No. W-[                     ]   [Date]
Void After May 15, 2013
     This Certifies That, for value received,                                         , with its principal office at                                         , or its assigns (the “Holder”), is entitled to subscribe for and purchase from Riata Energy, Inc., a corporation organized under the laws of the State of Texas and d/b/a SandRidge Energy, Inc. (together with its successors, the “Company”), a number of shares of Series A Convertible Preferred Stock of the Company, par value $0.001 per share (the “Preferred Stock”), determined by dividing (x) the product of (i) the number of shares of common stock of the Company, par value $0.001 per share (the “Common Stock”), tendered as Exercise Consideration (as defined in Section 1) multiplied by (ii) 19.00 (subject to adjustment pursuant to Section 4, the “Exercise Value”) by (y) the Accreted Value (as defined in the Certificate of Designations) per share of Preferred Stock in effect on the date this Warrant is surrendered for exercise, subject to the terms and conditions set forth herein. This Warrant is one of a series of Warrants being issued as a unit consisting of shares of Common Stock and a Warrant issued and sold pursuant to the terms of that certain Securities Purchase Agreement, dated as of November 21, 2006, by and among the Company, the original Holder of this Warrant and the other parties named therein (the “Purchase Agreement”).
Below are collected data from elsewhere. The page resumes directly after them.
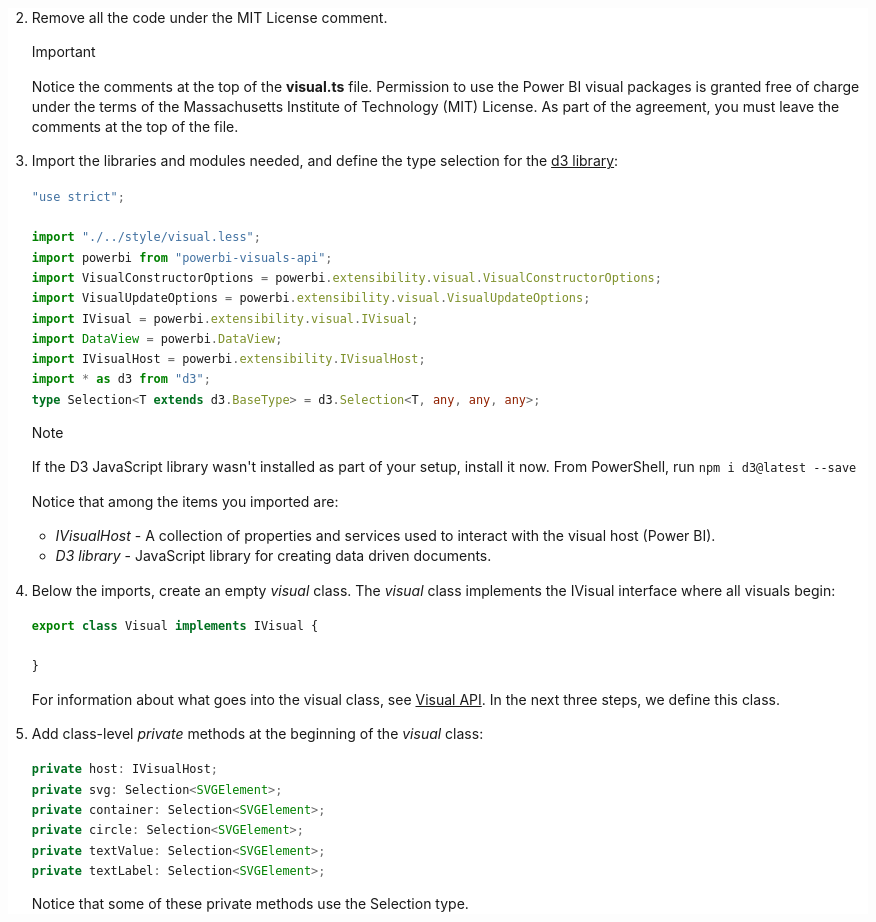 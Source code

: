 2. Remove all the code under the MIT License comment.

    > [!IMPORTANT]
    > Notice the comments at the top of the **visual.ts** file. Permission to use the Power BI visual packages is granted free of charge under the terms of the Massachusetts Institute of Technology (MIT) License. As part of the agreement, you must leave the comments at the top of the file.

3. Import the libraries and modules needed, and define the type selection for the [d3 library](https://d3js.org):

   ```typescript
   "use strict";

   import "./../style/visual.less";
   import powerbi from "powerbi-visuals-api";
   import VisualConstructorOptions = powerbi.extensibility.visual.VisualConstructorOptions;
   import VisualUpdateOptions = powerbi.extensibility.visual.VisualUpdateOptions;
   import IVisual = powerbi.extensibility.visual.IVisual;
   import DataView = powerbi.DataView;
   import IVisualHost = powerbi.extensibility.IVisualHost;
   import * as d3 from "d3";
   type Selection<T extends d3.BaseType> = d3.Selection<T, any, any, any>;
   ```

    >[!NOTE]
    >If the D3 JavaScript library wasn't installed as part of your setup, install it now. From PowerShell, run `npm i d3@latest --save`

   Notice that among the items you imported are:
    * *IVisualHost* -  A collection of properties and services used to interact with the visual host (Power BI).
    * *D3 library* - JavaScript library for creating data driven documents.

4. Below the imports, create an empty *visual* class. The *visual* class implements the IVisual interface where all visuals begin:

    ```typescript
    export class Visual implements IVisual {

    }
    ```

   For information about what goes into the visual class, see [Visual API](./visual-api.md). In the next three steps, we define this class.

5. Add class-level *private* methods at the beginning of the *visual* class:

    ```typescript
    private host: IVisualHost;
    private svg: Selection<SVGElement>;
    private container: Selection<SVGElement>;
    private circle: Selection<SVGElement>;
    private textValue: Selection<SVGElement>;
    private textLabel: Selection<SVGElement>;
    ```

   Notice that some of these private methods use the Selection type.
Capitalized terms used but not otherwise defined herein shall have the respective meanings ascribed to such terms in the Purchase Agreement.
1. Definitions. As used herein, the following terms shall have the following respective meanings:
     (a) “Certificate of Designations” shall mean the Certificate of Designations of the Series A Convertible Preferred Stock of the Company filed with the Secretary of State of the State of Texas.
     (b) “Exercise Period” shall mean the period commencing on the date hereof and ending at 5:00 p.m., New York time, on the earlier of (i) May 15, 2013 and (ii) the first day in

 


 

which all outstanding shares of Preferred Stock have been fully redeemed, retired or converted (voluntarily or involuntarily) pursuant to the Certificate of Designations.
     (c) “Exercise Consideration” shall mean [                    ] shares of issued and outstanding Common Stock, subject to adjustment pursuant to Section 4.
     (d) “Exercise Shares” shall mean the shares of the Preferred Stock issued upon any exercise of this Warrant.
2. Exercise of Warrant.
     2.1 Method of Exercise. The rights represented by this Warrant may be exercised, in whole or in part, at any time by the Holder during the Exercise Period, by delivery of the following to the Company at its address set forth on the signature page hereto (or at such other address as the Company may designate by notice in writing to the Holder):
     (a) an executed Notice of Exercise in the form attached hereto;
     (b) payment of the Exercise Consideration to the Company, by delivery of a stock certificate issued in the name of the Holder of this Warrant duly endorsed in blank, or other means of valid electronic transfer, representing the shares of Common Stock being surrendered as Exercise Consideration; and
     (c) this Warrant.
     Upon any exercise of the rights represented by this Warrant, Exercise Shares shall be issued to and registered in the name of the Holder or Persons affiliated with the Holder, if the Holder so designates, within three (3) Business Days after the rights represented by this Warrant shall have been so exercised and shall be issued in certificate form and delivered to the Holder, if so requested.
     The Person in whose name any Exercise Shares are to be issued upon exercise of this Warrant shall be deemed to have become the holder of record of such shares on the date on which this Warrant was surrendered and the Exercise Consideration was tendered, irrespective of the date of issuance of Exercise Shares, except that, if the date of such surrender and payment is a date when the stock transfer books of the Company are closed, such Person shall be deemed to have become the holder of such shares at the close of business on the next succeeding date on which the stock transfer books are open. The stock transfer books of the Company shall be open on any day that is a Business Day, unless required by law.
     2.2 Partial Exercise. If this Warrant is exercised in part through the surrender of a number of shares of Common Stock constituting less than all of the Exercise Consideration, the Company shall also execute and deliver to the exercising Holder, within three (3) Business Days of the date of such exercise, (i) a new Warrant evidencing the rights of the Holder exercisable for the balance of the unexercised Exercise Consideration, and (ii) a new stock certificate evidencing the balance of any shares of Common Stock remaining upon tender of a stock certificate evidencing more than the number of shares tendered as Exercise Consideration for such exercise.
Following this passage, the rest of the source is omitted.